## [Activity]
Would you reproduce exactly the lines below from the one holding "法轮击于法鼓，吹大法螺演时法" through the one holding "于是世尊能仁，从法座起，合诸", inclusive, and no others?

━━━━━ Available data

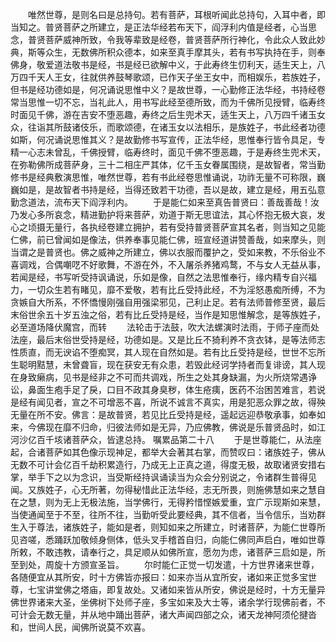 <!-- { "loadSidebar": true } -->
　　唯然世尊，是则名曰是总持句。若有菩萨，耳根听闻此总持句，入耳中者，即当知之。普贤菩萨之所建立，是正法华经若布天下，阎浮利内值是经者，心当思念，普贤菩萨威神所致，令我等辈致是经卷，普贤菩萨所行神化，令此众人致此妙典，斯等众生，无数佛所积众德本，如来至真手摩其头，若有书写执持在手，则奉佛身，敬爱道法敬书是经，书是经已欲解中义，于此寿终生忉利天，适生天上，八万四千天人王女，往就供养鼓琴歌颂，已作天子坐王女中，而相娱乐，若族姓子，但书是经功德如是，何况诵说思惟中义？是故世尊，一心勤修正法华经，书持经卷常当思惟一切不忘，当礼此人，用书写此经至德所致，而为千佛所见授臂，临寿终时面见千佛，游在吉安不堕恶趣，寿终之后生兜术天，适生天上，八万四千诸玉女众，往诣其所鼓诸伎乐，而歌颂德，在诸玉女以法相乐，是族姓子，书此经者功德如斯，何况诵说思惟其义？是故勤修书写宣传，正法华经，思惟奉行皆令具足，专精一心志未曾乱，千佛授臂，临寿终时，面见千佛不堕恶趣，于是寿终生兜术天，在弥勒佛所成菩萨身，三十二相庄严其体，亿千玉女眷属围绕，是故智者，常当勤修书是经典敷演思惟，唯然世尊，若有书此经卷思惟诵说，功祚无量不可称限，巍巍如是，是故智者书持是经，当得还致若干功德，吾以是故，建立是经，用五弘意勤念道法，流布天下阎浮利内。
　　于是能仁如来至真告普贤曰：善哉善哉！汝乃发心多所哀念，精进勤护将来菩萨，劝道于斯无思谊法，其心怀抱无极大哀，发心之顷摄无量行，各执经卷建立拥护，若有受持普贤菩萨宣其名者，则当知之见能仁佛，前已曾闻如是像法，供养奉事见能仁佛，班宣经道讲赞善哉，如来摩头，则当谓之是普贤也。佛之威神之所建立，佛以衣服而覆护之，受如来教，不乐俗业不喜调戏，合偶嘲呓不好歌舞，不游在外，不入屠杀养猪鸡鹜，不与女人无益从事，若闻是经，书写听受持讽诵说，乐如是像，自然之法思惟奉行，缘内精专自兴福力，一切众生若有睹见，靡不爱敬，若有比丘受持此经，不为淫怒愚痴所缚，不为贪嫉自大所系，不怀憍慢刚强自用强梁邪见，己利止足。若有法师普修至贤，最后末俗世余五十岁五浊之俗，若有比丘受持是经，当作是知思惟解念，是等族姓子，必至道场降伏魔宫，而转
　　法轮击于法鼓，吹大法螺演时法雨，于师子座而处法座，最后末俗世受持是经，功德如是。又是比丘不猗利养不贪衣钵，是等法师志性质直，而无谀谄不堕痴冥，其人现在自然如是。若有比丘受持是经，世世不忘所生聪明黠慧，未曾聋盲，现在获安无有众患，若毁此经诃学持者而复诽谤，其人现在身致癞病，见书是经非之不可而共调戏，所生之处其身缺漏，为火所烧常遇诤讼，鼻面生疱手足了戾，口目不政其身臭秽，体生疮痍，医药不治困苦难言，若说是经有闻见者，宣之不可增恶不喜，所说不诚言不真实，用是犯恶众罪之故，得殃无量在所不安。佛言：是故普贤，若见比丘受持是经，遥起远迎恭敬承事，如奉如来，今佛现在靡不归命，归彼法师如是无异，乃应佛教，佛说是乐普贤品时，如江河沙亿百千垓诸菩萨众，皆逮总持。
嘱累品第二十八
　　于是世尊能仁，从法座起，合诸菩萨如其色像示现神足，都举大会著其右掌，而赞叹曰：诸族姓子，佛从无数不可计会亿百千劫积累造行，乃成无上正真之道，得度无极，故取诸贤安措右掌，举手下之以为念识，当受斯经持讽诵读当为众会分别说之，令诸群生普得见闻。又族姓子，心无所著，勿得秘惜此正法华经，志无所畏，则施佛慧如来之慧自在之慧，则为无上无极法施，当学佛行，无得矜惜悭嫉爱重，宜广示现斯如来慧，当使通闻至于不至，往所不往，当勤听受此要经典，其不信者，当令信乐，当劝群生入于尊法，诸族姓子，能如是者，则知如来之所建立，时诸菩萨，为能仁世尊所见咨嗟，悉踊跃加敬倾身侧体，低头叉手稽首自归，向能仁佛同声启白，唯如世尊所敕，不敢违教，请奉行之，具足顺从如佛所宣，愿勿为虑，诸菩萨三启如是，所至到处，周旋十方颁宣圣旨。
　　尔时能仁正觉一切发遣，十方世界诸来世尊，各随便宜从其所安，时十方佛皆亦报曰：如来亦当从宜所安，诸如来正觉多宝世尊，七宝讲堂佛之塔庙，即复故处。又诸如来皆从所安，佛说是经时，十方无量异佛世界诸来大圣，坐佛树下处师子座，多宝如来及大士等，诸余学行现佛前者，不可计会无数无量，并从地中踊出菩萨，诸大声闻四部之众，诸天龙神阿须伦揵沓和，世间人民，闻佛所说莫不欢喜。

━━━━━━━━━━

## [Solved problem]
　　法轮击于法鼓，吹大法螺演时法雨，于师子座而处法座，最后末俗世受持是经，功德如是。又是比丘不猗利养不贪衣钵，是等法师志性质直，而无谀谄不堕痴冥，其人现在自然如是。若有比丘受持是经，世世不忘所生聪明黠慧，未曾聋盲，现在获安无有众患，若毁此经诃学持者而复诽谤，其人现在身致癞病，见书是经非之不可而共调戏，所生之处其身缺漏，为火所烧常遇诤讼，鼻面生疱手足了戾，口目不政其身臭秽，体生疮痍，医药不治困苦难言，若说是经有闻见者，宣之不可增恶不喜，所说不诚言不真实，用是犯恶众罪之故，得殃无量在所不安。佛言：是故普贤，若见比丘受持是经，遥起远迎恭敬承事，如奉如来，今佛现在靡不归命，归彼法师如是无异，乃应佛教，佛说是乐普贤品时，如江河沙亿百千垓诸菩萨众，皆逮总持。
嘱累品第二十八
　　于是世尊能仁，从法座起，合诸菩萨如其色像示现神足，都举大会著其右掌，而赞叹曰：诸族姓子，佛从无数不可计会亿百千劫积累造行，乃成无上正真之道，得度无极，故取诸贤安措右掌，举手下之以为念识，当受斯经持讽诵读当为众会分别说之，令诸群生普得见闻。又族姓子，心无所著，勿得秘惜此正法华经，志无所畏，则施佛慧如来之慧自在之慧，则为无上无极法施，当学佛行，无得矜惜悭嫉爱重，宜广示现斯如来慧，当使通闻至于不至，往所不往，当勤听受此要经典，其不信者，当令信乐，当劝群生入于尊法，诸族姓子，能如是者，则知如来之所建立，时诸菩萨，为能仁世尊所见咨嗟，悉踊跃加敬倾身侧体，低头叉手稽首自归，向能仁佛同声启白，唯如世尊所敕，不敢违教，请奉行之，具足顺从如佛所宣，愿勿为虑，诸菩萨三启如是，所至到处，周旋十方颁宣圣旨。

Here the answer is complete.